Cuando ya llevaban tres años tocando ocasionalmente pero sin que les pasara nada particularmente relevante, el brío y la energía que traen los nuevos tiempos de la mano del punk y la nueva ola hacen que la banda se reactive y se reconvierta, alistándose al pelotón de nuevas bandas que surgen como setas en cada rincón de los Estados Unidos (y del resto del planeta). Una de las claves del cambio es el fichaje de Wally Smith (alias Metro), que, con sus coloristas y dinámicos arreglos de teclado, aporta una parte sustancial del característico sonido del grupo.
Eran buenos tiempos para una banda con buena imagen, sonido fresco y contemporáneo y un puñado de fabulosas canciones como eran Quincy. Tras el éxito de The Knack con la infalible “My Sharona”, las compañías discográficas trataban de adaptarse a los tiempos que corrían y todas querían su cuota de fichajes nuevaoleros en busca, naturalmente, de la gallina de los huevos de oro.
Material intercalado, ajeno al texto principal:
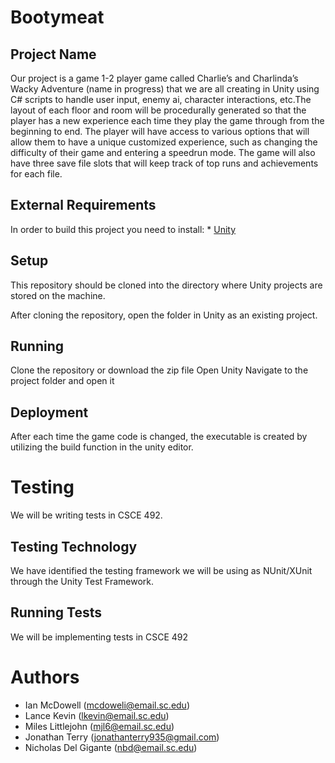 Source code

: # Bootymeat
## Project Name
Our project is a game 1-2 player game called Charlie’s and Charlinda’s Wacky Adventure (name in progress)  that we are all creating in Unity using C# scripts to handle user input, enemy ai, character interactions, etc.The layout of each floor and room will be procedurally generated so that the player has a new experience each time they play the game through from the beginning to end. The player will  have access to various options that will allow them to have a unique customized experience, such as changing the difficulty of their game and entering a speedrun mode. The game will also have three save file slots that will keep track of top runs and achievements for each file. 
## External Requirements

In order to build this project you need to install: * [Unity](https://unity.com/)

## Setup

This repository should be cloned into the directory where Unity projects are stored on the machine. 

After cloning the repository, open the folder in Unity as an existing project.

## Running

Clone the repository or download the zip file
Open Unity
Navigate to the project folder and open it

## Deployment

After each time the game code is changed, the executable is created by utilizing the build function in the unity editor.


# Testing

We will be writing tests in CSCE 492.

## Testing Technology

We have identified the testing framework we will be using as NUnit/XUnit through the Unity Test Framework.

## Running Tests

We will be implementing tests in CSCE 492

# Authors

- Ian McDowell (mcdoweli@email.sc.edu)
- Lance Kevin  (lkevin@email.sc.edu)
- Miles Littlejohn (mjl6@email.sc.edu)
- Jonathan Terry (jonathanterry935@gmail.com)
- Nicholas Del Gigante (nbd@email.sc.edu)
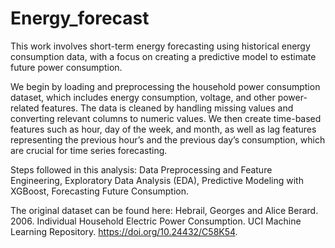 # Energy_forecast
This work involves short-term energy forecasting using historical energy consumption data, with a focus on creating a predictive model to estimate future power consumption. 

We begin by loading and preprocessing the household power consumption dataset, which includes energy consumption, voltage, and other power-related features. The data is cleaned by handling missing values and converting relevant columns to numeric values. We then create time-based features such as hour, day of the week, and month, as well as lag features representing the previous hour’s and the previous day’s consumption, which are crucial for time series forecasting.

Steps followed in this analysis: Data Preprocessing and Feature Engineering, Exploratory Data Analysis (EDA), Predictive Modeling with XGBoost, Forecasting Future Consumption.

The original dataset can be found here: Hebrail, Georges and Alice Berard. 2006. Individual Household Electric Power Consumption. UCI Machine Learning Repository. https://doi.org/10.24432/C58K54.
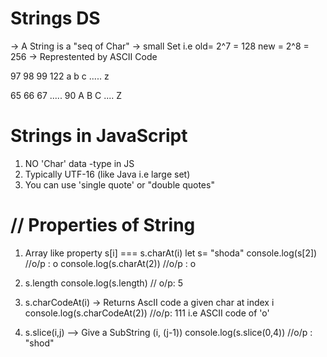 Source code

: 
Strings DS
==========
-> A String is a "seq of Char"
-> small Set i.e old= 2^7 = 128 
                 new = 2^8 = 256
-> Represtented by ASCII Code 

97  98  99      122 
a   b   c ..... z


65  66 67 ..... 90
A   B  C  ....  Z

Strings in JavaScript
=====================

1) NO 'Char' data -type in JS
2) Typically UTF-16 (like Java i.e large set)
3) You can use 'single quote' or "double quotes"



// Properties of String
========================

1) Array like property s[i] === s.charAt(i)
    let s= "shoda"
    console.log(s[2])           //o/p : o
    console.log(s.charAt(2))    //o/p : o

2) s.length
    console.log(s.length) // o/p: 5

3) s.charCodeAt(i) ->  Returns AscII code a given char at index i
    console.log(s.charCodeAt(2))  //o/p: 111 i.e ASCII code of 'o'

4) s.slice(i,j) --> Give a SubString (i, (j-1))
    console.log(s.slice(0,4))  //o/p : "shod"
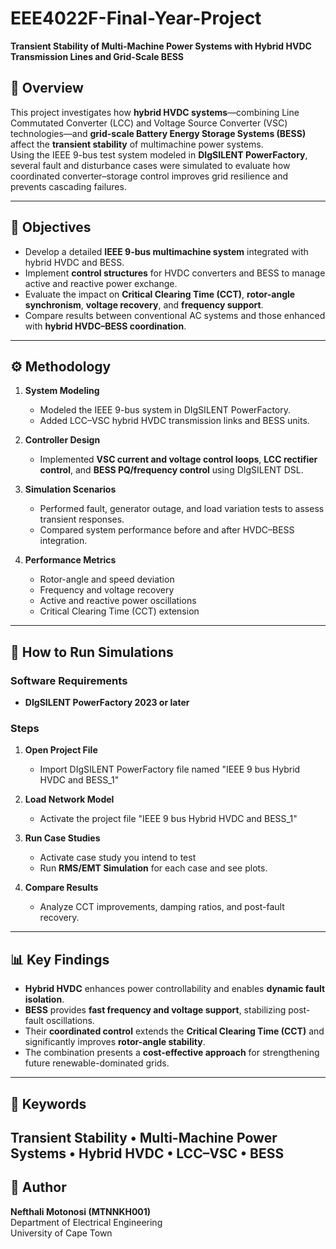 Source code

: # EEE4022F-Final-Year-Project  
**Transient Stability of Multi-Machine Power Systems with Hybrid HVDC Transmission Lines and Grid-Scale BESS**

## 📘 Overview  
This project investigates how **hybrid HVDC systems**—combining Line Commutated Converter (LCC) and Voltage Source Converter (VSC) technologies—and **grid-scale Battery Energy Storage Systems (BESS)** affect the **transient stability** of multimachine power systems.  
Using the IEEE 9-bus test system modeled in **DIgSILENT PowerFactory**, several fault and disturbance cases were simulated to evaluate how coordinated converter–storage control improves grid resilience and prevents cascading failures.

---

## 🎯 Objectives  
- Develop a detailed **IEEE 9-bus multimachine system** integrated with hybrid HVDC and BESS.  
- Implement **control structures** for HVDC converters and BESS to manage active and reactive power exchange.  
- Evaluate the impact on **Critical Clearing Time (CCT)**, **rotor-angle synchronism**, **voltage recovery**, and **frequency support**.  
- Compare results between conventional AC systems and those enhanced with **hybrid HVDC–BESS coordination**.

---

## ⚙️ Methodology  
1. **System Modeling**  
   - Modeled the IEEE 9-bus system in DIgSILENT PowerFactory.  
   - Added LCC–VSC hybrid HVDC transmission links and BESS units.  

2. **Controller Design**  
   - Implemented **VSC current and voltage control loops**, **LCC rectifier control**, and **BESS PQ/frequency control** using DIgSILENT DSL.  

3. **Simulation Scenarios**  
   - Performed fault, generator outage, and load variation tests to assess transient responses.  
   - Compared system performance before and after HVDC–BESS integration.  

4. **Performance Metrics**  
   - Rotor-angle and speed deviation  
   - Frequency and voltage recovery  
   - Active and reactive power oscillations  
   - Critical Clearing Time (CCT) extension  

---

## 🚀 How to Run Simulations  

### **Software Requirements**  
- **DIgSILENT PowerFactory 2023 or later** 

### **Steps**  
1. **Open Project File**  
   - Import DIgSILENT PowerFactory file named "IEEE 9 bus Hybrid HVDC and BESS_1"
2. **Load Network Model**  
   - Activate the project file "IEEE 9 bus Hybrid HVDC and BESS_1"

3. **Run Case Studies**  
   - Activate case study you intend to test 
   - Run **RMS/EMT Simulation** for each case and see plots.  

5. **Compare Results**  
   - Analyze CCT improvements, damping ratios, and post-fault recovery. 

---

## 📊 Key Findings  
- **Hybrid HVDC** enhances power controllability and enables **dynamic fault isolation**.  
- **BESS** provides **fast frequency and voltage support**, stabilizing post-fault oscillations.  
- Their **coordinated control** extends the **Critical Clearing Time (CCT)** and significantly improves **rotor-angle stability**.  
- The combination presents a **cost-effective approach** for strengthening future renewable-dominated grids.  

---

## 🧠 Keywords  
Transient Stability • Multi-Machine Power Systems • Hybrid HVDC • LCC–VSC • BESS
---

## 👤 Author  
**Nefthali Motonosi (MTNNKH001)**  
Department of Electrical Engineering  
University of Cape Town
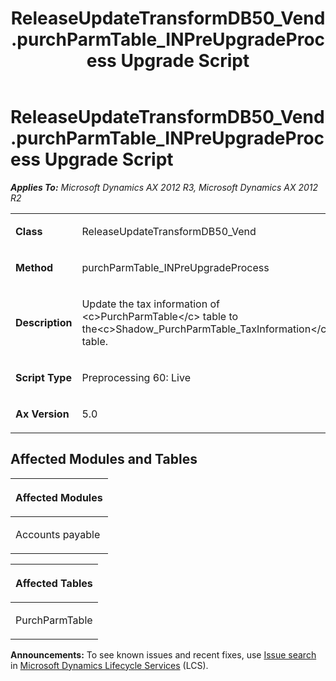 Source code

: ﻿---
title: ReleaseUpdateTransformDB50_Vend.purchParmTable_INPreUpgradeProcess Upgrade Script
TOCTitle: ReleaseUpdateTransformDB50_Vend.purchParmTable_INPreUpgradeProcess Upgrade Script
ms:assetid: 514953b2-a2a3-a34b-e209-00dca4ef0033
ms:mtpsurl: https://msdn.microsoft.com/en-us/library/JJ685525(v=AX.60)
ms:contentKeyID: 49708229
ms.date: 05/18/2015
mtps_version: v=AX.60
---

# ReleaseUpdateTransformDB50\_Vend.purchParmTable\_INPreUpgradeProcess Upgrade Script 


_**Applies To:** Microsoft Dynamics AX 2012 R3, Microsoft Dynamics AX 2012 R2_

<table>
<colgroup>
<col style="width: 50%" />
<col style="width: 50%" />
</colgroup>
<tbody>
<tr class="odd">
<td><p><strong>Class</strong></p></td>
<td><p>ReleaseUpdateTransformDB50_Vend</p></td>
</tr>
<tr class="even">
<td><p><strong>Method</strong></p></td>
<td><p>purchParmTable_INPreUpgradeProcess</p></td>
</tr>
<tr class="odd">
<td><p><strong>Description</strong></p></td>
<td><p>Update the tax information of &lt;c&gt;PurchParmTable&lt;/c&gt; table to the&lt;c&gt;Shadow_PurchParmTable_TaxInformation&lt;/c&gt; table.</p></td>
</tr>
<tr class="even">
<td><p><strong>Script Type</strong></p></td>
<td><p>Preprocessing 60: Live</p></td>
</tr>
<tr class="odd">
<td><p><strong>Ax Version</strong></p></td>
<td><p>5.0</p></td>
</tr>
</tbody>
</table>


## Affected Modules and Tables

<table>
<colgroup>
<col style="width: 100%" />
</colgroup>
<thead>
<tr class="header">
<th><p>Affected Modules</p></th>
</tr>
</thead>
<tbody>
<tr class="odd">
<td><p>Accounts payable</p></td>
</tr>
</tbody>
</table>


<table>
<colgroup>
<col style="width: 100%" />
</colgroup>
<thead>
<tr class="header">
<th><p>Affected Tables</p></th>
</tr>
</thead>
<tbody>
<tr class="odd">
<td><p>PurchParmTable</p></td>
</tr>
</tbody>
</table>

  
**Announcements:** To see known issues and recent fixes, use [Issue search](http://go.microsoft.com/fwlink/?linkid=389258) in [Microsoft Dynamics Lifecycle Services](http://go.microsoft.com/fwlink/?linkid=306505) (LCS).

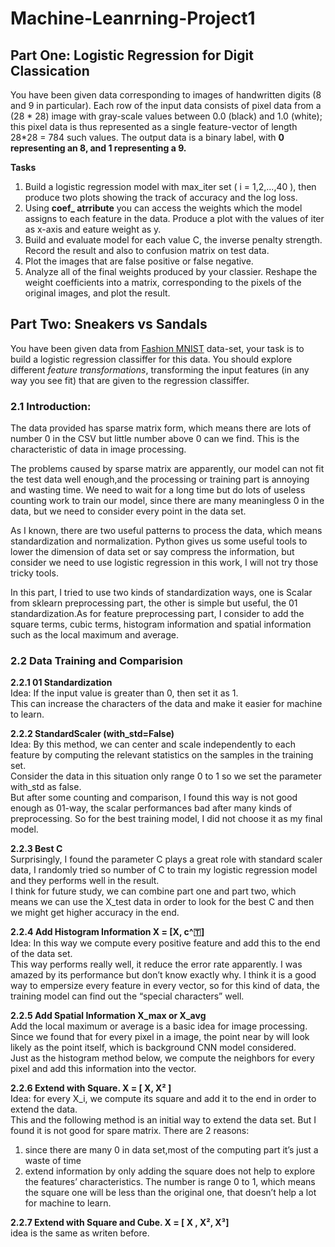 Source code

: # Machine-Leanrning-Project1

## Part One: Logistic Regression for Digit Classication

You have been given data corresponding to images of handwritten digits (8 and 9 in particular). 
Each row of the input data consists of pixel data from a (28 * 28) image with gray-scale values between 0.0 (black) and 1.0 (white); 
this pixel data is thus represented as a single feature-vector of length 28*28 = 784 such values. 
The output data is a binary label, with __0 representing an 8, and 1 representing a 9.__

__Tasks__
1. Build a logistic regression model with max_iter set ( i = 1,2,...,40 ), then produce two plots showing the track of accuracy and the log loss.
2. Using __coef\_ atrribute__ you can access the weights which the model assigns to each feature in the data. Produce a plot with the values of iter as x-axis and eature weight as y.
3. Build and evaluate model for each value C, the inverse penalty strength. Record the result and also to confusion matrix on test data.
4. Plot the images that are false positive or false negative.
5. Analyze all of the final weights produced by your classier. Reshape the weight coefficients into a matrix, corresponding to the pixels of the original images, and plot the result.


## Part Two: Sneakers vs Sandals

You have been given data from [Fashion MNIST](https://github.com/zalandoresearch/fashion-mnist/) data-set, your task is to build a logistic regression classiffer for this data. You should explore different *feature transformations*, transforming the input features (in any way you see fit) that are given to the regression classiffer.

### 2.1  Introduction:
The data provided has sparse matrix form, which means there are lots of number 0 in the CSV but little number above 0 can we find. This is the characteristic of data in image processing. 

The problems caused by sparse matrix are apparently, our model can not fit the test data well enough,and the processing or training part is annoying and wasting time. We need to wait for a long time but do lots of useless counting work to train our model, since there are many meaningless 0 in the data, but we need to consider every point in the data set.

As I known, there are two useful patterns to process the data, which means standardization and normalization. Python gives us some useful tools to lower the dimension of data set or say compress the information, but consider we need to use logistic regression in this work, I will not try those tricky tools.

In this part, I tried to use two kinds of standardization ways, one is Scalar from sklearn preprocessing part, the other is simple but useful, the 01 standardization.As for feature preprocessing part, I consider to add the square terms, cubic terms, histogram information and spatial information such as the local maximum and average.

### 2.2 Data Training and Comparision

__2.2.1 01 Standardization__<br>
Idea: If the input value is greater than 0, then set it as 1.<br>
This can increase the characters of the data and make it easier for machine to learn.

__2.2.2 StandardScaler (with_std=False)__<br>
Idea: By this method, we can center and scale independently to each feature by computing the relevant statistics on the samples in the training set. <br>
Consider the data in this situation only range 0 to 1 so we set the parameter with_std as false.<br>
But after some counting and comparison, I found this way is not good enough as 01-way, the scalar performances bad after many kinds of preprocessing. So for the best training model, I did not choose it as my final model.

__2.2.3 Best C__<br>
Surprisingly, I found the parameter C plays a great role with standard scaler data, I randomly tried so number of C to train my logistic regression model and they performs well in the result. <br>
I think for future study, we can combine part one and part two, which means we can use the X_test data in order to look for the best C and then we might get higher accuracy in the end.

__2.2.4 Add Histogram Information X = [X, c^🇹]__<br>
Idea: In this way we compute every positive feature and add this to the end of the data set.<br>
This way performs really well, it reduce the error rate apparently. I was amazed by its performance but don’t know exactly why. I think it is a good way to empersize every feature in every vector, so for this kind of data, the training model can find out the “special characters” well.

__2.2.5 Add Spatial Information X_max or X_avg__<br>
Add the local maximum or average is a basic idea for image processing. Since we found that for every pixel in a image, the point near by will look likely as the point itself, which is background CNN model considered. <br>
Just as the histogram method below, we compute the neighbors for every pixel and add this information into the vector.

__2.2.6 Extend with Square. X = [ X, X² ]__<br>
Idea: for every X_i, we compute its square and add it to the end in order to extend the data.<br>
This and the following method is an initial way to extend the data set. But I found it is not good for spare matrix. There are 2 reasons:<br>
1) since there are many 0 in data set,most of the computing part it’s just a waste of time
2) extend information by only adding the square does not help to explore the features’ characteristics. The number is range 0 to 1, which means the square one will be less than the original one, that doesn’t help a lot for machine to learn.

__2.2.7 Extend with Square and Cube. X = [ X , X², X³]__<br>
idea is the same as writen before.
La poderosa CBS no era precisamente ajena al asunto y entre 1979 y 1980 ponen en circulación unas cuantas joyas, como los debuts de The Beat, Dirty Looks o… ¡Quincy!
Producido por el que luego fuera miembro de Talk Talk, Tim Friese-Greene, el álbum es una auténtica maravilla: doce fantásticas canciones de pop enérgico y musculoso en las que brillan sobre todo las armonías vocales.
El disco no fue precisamente un éxito, pero sí logró llamar la atención del afamado productor Quincy Jones (en 1982 se encargaría, por ejemplo, del “Thriller” de Michael Jackson), a quien no se le ocurrió mejor idea que amenazar al quinteto con una demanda y obligarles a cambiar de nombre.
Tampoco fue tan grave la cosa, porque, en un intento de encajar mejor con los gustos mayoritarios del momento, su siguiente entrega (publicada bajo el nombre de Lulu Temple) era un muy prescindible Ep en el que se mostraban completamente despistados: canciones mucho más flojas y una producción supuestamente sofisticada, con profusión de vientos y sintetizadores, que no servía de gran ayuda.
Después del fracaso de aquel disco, los dos hermanos Butler formaron The Smash Palace, que ocasionalmente han venido haciendo discos más que apreciables hasta nuestros días.
En cualquier caso, el primer y único álbum de Quincy queda como uno de los mejores ejemplos del power-pop típicamente nuevaolero de la época.